▶ **Task objective**:
From the entries below, say how many lines carry the word "revolving", and give nothing but the number.

◆ ◆ ◆ ◆ ◆ ◆ ◆

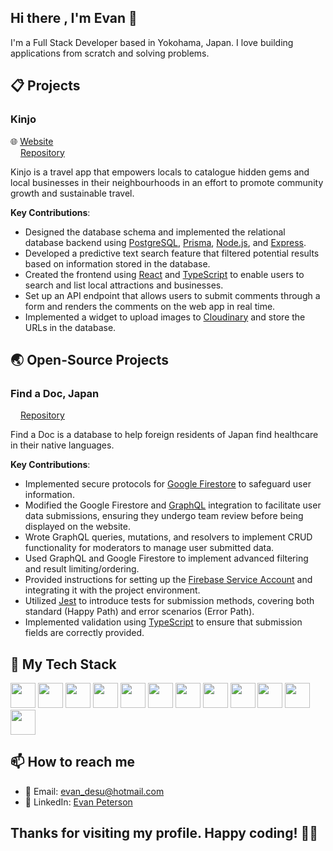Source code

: ## Hi there , I'm Evan 👋

I'm a Full Stack Developer based in Yokohama, Japan. I love building applications from scratch and solving problems.

## 📋 Projects
### Kinjo
🌐 [Website](https://www.kinjo-japan.com/)  
<img src="https://github.githubassets.com/images/modules/logos_page/GitHub-Mark.png" height=12/> [Repository](https://github.com/orgs/Kinjo-team/repositories)  

Kinjo is a travel app that empowers locals to catalogue hidden gems and local businesses in their neighbourhoods in an effort to promote community growth and sustainable travel.

**Key Contributions**:
   * Designed the database schema and implemented the relational database backend using [PostgreSQL](https://www.postgresql.org/), [Prisma](https://www.prisma.io/), [Node.js](https://nodejs.org/en), and [Express](https://expressjs.com/).
   * Developed a predictive text search feature that filtered potential results based on information stored in the database.
   * Created the frontend using [React](https://react.dev/) and [TypeScript](https://www.typescriptlang.org/) to enable users to search and list local attractions and businesses.
   * Set up an API endpoint that allows users to submit comments through a form and renders the comments on the web app in real time.
   * Implemented a widget to upload images to [Cloudinary](https://cloudinary.com/) and store the URLs in the database.

## 🌏 Open-Source Projects
### Find a Doc, Japan
<img src="https://github.githubassets.com/images/modules/logos_page/GitHub-Mark.png" height=12/> [Repository](https://github.com/ourjapanlife/findadoc-server)

Find a Doc is a database to help foreign residents of Japan find healthcare in their native languages.

**Key Contributions**:
   * Implemented secure protocols for [Google Firestore](https://firebase.google.com/docs/firestore) to safeguard user information.
   * Modified the Google Firestore and [GraphQL](https://graphql.org/) integration to facilitate user data submissions, ensuring they undergo team review before being displayed on the website.
   * Wrote GraphQL queries, mutations, and resolvers to implement CRUD functionality for moderators to manage user submitted data.
   * Used GraphQL and Google Firestore to implement advanced filtering and result limiting/ordering.
   * Provided instructions for setting up the [Firebase Service Account](https://firebase.google.com/support/guides/service-accounts) and integrating it with the project environment.
   * Utilized [Jest](https://jestjs.io/) to introduce tests for submission methods, covering both standard (Happy Path) and error scenarios (Error Path).
   * Implemented validation using [TypeScript](https://www.typescriptlang.org/) to ensure that submission fields are correctly provided.

## 🔧 My Tech Stack
<span>
<img src="https://upload.wikimedia.org/wikipedia/commons/4/4c/Typescript_logo_2020.svg" height=40/>
<img src="https://upload.wikimedia.org/wikipedia/commons/6/6a/JavaScript-logo.png" height=40/>
<img src="https://upload.wikimedia.org/wikipedia/commons/c/c3/Python-logo-notext.svg" height=40/>
<img src="https://upload.wikimedia.org/wikipedia/commons/thumb/2/29/Postgresql_elephant.svg/1280px-Postgresql_elephant.svg.png" height=40/>
<img src="https://upload.wikimedia.org/wikipedia/commons/a/a7/React-icon.svg" height=40/>
<img src="https://upload.wikimedia.org/wikipedia/commons/thumb/6/61/HTML5_logo_and_wordmark.svg/1280px-HTML5_logo_and_wordmark.svg.png" height=40/>
<img src="https://upload.wikimedia.org/wikipedia/commons/d/d5/CSS3_logo_and_wordmark.svg" height=40/>
<img src="https://upload.wikimedia.org/wikipedia/commons/d/d9/Node.js_logo.svg" height=40/>
<img src="https://cdn.worldvectorlogo.com/logos/prisma-3.svg" height=40/>
<img src="https://upload.wikimedia.org/wikipedia/commons/1/17/GraphQL_Logo.svg" height=40/>
<img src="https://cdn.icon-icons.com/icons2/2699/PNG/512/firebase_logo_icon_171157.png" height=40/>
<img src="https://cdn.freebiesupply.com/logos/large/2x/jest-logo-png-transparent.png" width=40/>
</span>

## 📫 How to reach me

- 📧 Email: [evan_desu@hotmail.com](mailto:evan_desu@hotmail.com)
- 👥 LinkedIn: [Evan Peterson](https://www.linkedin.com/in/evan-peterson-desu/)

## Thanks for visiting my profile. Happy coding! 👨‍💻
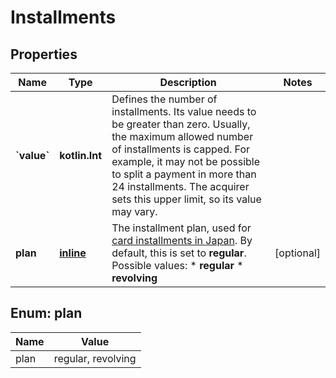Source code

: 
# Installments

## Properties
Name | Type | Description | Notes
------------ | ------------- | ------------- | -------------
**&#x60;value&#x60;** | **kotlin.Int** | Defines the number of installments. Its value needs to be greater than zero.  Usually, the maximum allowed number of installments is capped. For example, it may not be possible to split a payment in more than 24 installments. The acquirer sets this upper limit, so its value may vary. | 
**plan** | [**inline**](#Plan) | The installment plan, used for [card installments in Japan](https://docs.adyen.com/payment-methods/cards/credit-card-installments#make-a-payment-japan). By default, this is set to **regular**. Possible values: * **regular** * **revolving**  |  [optional]


<a name="Plan"></a>
## Enum: plan
Name | Value
---- | -----
plan | regular, revolving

◆ ◆ ◆ ◆ ◆ ◆ ◆

▶ **Response for this exercise**:
2